Use of Electronic Warfare to Fight Organized Crime

By Dialogo
June 25, 2013


Brazil’s Peacekeeping Force was established to ensure law and order in communities or slums, and it is comprised of men and women, including military members of the Brazilian Army, Military Police, and Civil Police of Rio de Janeiro. According to police records, the military presence in the areas of operation resulted in a significant decrease in crime rates.



In November 2010, the Peacekeeping Force occupied a 10-mile perimeter of an extremely rough territory cut horizontally by the Serra da Misericórdia mountain range that the Comando Vermelho criminal group used to execute those who did not collaborate with them. The Complexo do Alemão favela is located on the southern part of the mountain and the Complexo da Penha to the north, with an estimated 400,000 residents in the mazes of both slums.



Because the occupation was performed in a state of constitutional normalcy, with full exercise of rights and individual guarantees, telephone tapping of any kind was not authorized. This limitation restricted the use of electronic warfare to monitoring and listening only with devices such as two-way open-signal and unencrypted radios.



Still, as the maintenance of this communication system was cheap and the logistics very simple, the monitoring of this communication network was valuable. The activities of clandestine communications by the Comando Vermelho at the Complexo do Alemão and Complexo da Penha favelas used tactical techniques and procedures typical of an irregular war, characterizing an asymmetric war conflict in the heart of Rio de Janeiro.



The purpose of using electronic warfare is to employ military electronics in the field, using actions that will reduce or eliminate the efficiency or the use of electromagnetic spectrum by adverse forces and to ensure the efficiency of the use of that spectrum by the friendly forces.



However, in previous decades of last century, electronic warfare operations became part of military operations.

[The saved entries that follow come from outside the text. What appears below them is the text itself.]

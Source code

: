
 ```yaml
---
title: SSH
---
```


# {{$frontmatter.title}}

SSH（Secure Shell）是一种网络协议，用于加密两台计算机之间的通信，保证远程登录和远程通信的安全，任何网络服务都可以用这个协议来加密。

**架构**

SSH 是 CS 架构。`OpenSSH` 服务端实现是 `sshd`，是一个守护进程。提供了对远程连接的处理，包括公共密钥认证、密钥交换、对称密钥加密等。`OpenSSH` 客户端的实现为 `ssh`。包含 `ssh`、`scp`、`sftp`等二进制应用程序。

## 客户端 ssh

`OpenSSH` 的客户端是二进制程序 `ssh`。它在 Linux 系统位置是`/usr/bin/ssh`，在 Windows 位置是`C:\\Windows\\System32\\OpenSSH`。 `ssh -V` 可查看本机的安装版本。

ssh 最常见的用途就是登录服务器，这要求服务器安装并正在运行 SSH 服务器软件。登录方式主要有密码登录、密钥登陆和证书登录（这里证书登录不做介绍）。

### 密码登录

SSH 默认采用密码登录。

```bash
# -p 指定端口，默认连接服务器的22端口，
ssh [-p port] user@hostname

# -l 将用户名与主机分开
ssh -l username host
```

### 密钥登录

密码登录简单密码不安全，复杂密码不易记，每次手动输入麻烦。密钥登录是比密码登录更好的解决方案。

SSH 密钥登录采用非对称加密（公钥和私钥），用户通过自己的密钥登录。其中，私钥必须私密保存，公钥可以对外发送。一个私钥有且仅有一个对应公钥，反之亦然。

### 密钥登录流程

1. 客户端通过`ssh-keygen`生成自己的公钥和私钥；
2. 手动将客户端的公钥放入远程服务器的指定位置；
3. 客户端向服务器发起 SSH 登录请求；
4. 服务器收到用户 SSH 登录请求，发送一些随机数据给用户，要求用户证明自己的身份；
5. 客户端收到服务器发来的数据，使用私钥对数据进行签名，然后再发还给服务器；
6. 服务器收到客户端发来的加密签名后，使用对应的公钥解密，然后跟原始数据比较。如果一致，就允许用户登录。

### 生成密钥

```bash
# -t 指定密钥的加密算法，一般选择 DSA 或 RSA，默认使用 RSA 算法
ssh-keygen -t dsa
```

Besides the specialized monitoring of the signal transmissions, the Army Peacekeeping Force would interfere in the Comando Vermelho’s radio network whenever it was convenient, to reduce the capability of the command and control by their leaders through weakening or even completely silencing their communication system via radio during critical moments. The transmission of false messages was not explored by the troops; however, strong indications lead to the conclusion that on some occasions the criminals identified the monitoring and intentionally transmitted false information. For instance, one of them pretended to be transporting a stolen rifle from the Peacekeeping Force. Thanks to the absolute control of the weaponry, it was quickly verified that it was a false message.

Initially, electronic warfare activities were conducted by specialized military members in close connection with intelligence. After some time, a military troop was kept within the same facility to direct the Soldiers who were in the territory in real time, thereby improving their actions. This procedure created excellent results because it took advantage of the opportunities available, even though it was neglecting the evaluation of an intelligence analyst, because the integration was linked to human intelligence.



During the first seven months, electronic warfare was not used because the security of the available equipment could not be guaranteed. At that opportunity, various antennas would occupy a 295-foot extension at the top of Serra da Misericórdia. Only after acquiring more compact equipment it became possible to secretly install them inside highly restricted areas of operations of facilities permanently occupied by the troops.



Three pieces of equipment were installed to allow triangulation and to precisely aim at the transmission locations. The sergeant major and sergeant teams collected the information and the analyst officers analyzed the recorded material to offer solutions to integrate the signal intelligence.



It is important to emphasize that the signal intelligence was only maximized once it became integrated with other intelligence sources to strengthen the idea that has already been brought up, for instance, by human intelligence, or to open a way for human intelligence to seek more data.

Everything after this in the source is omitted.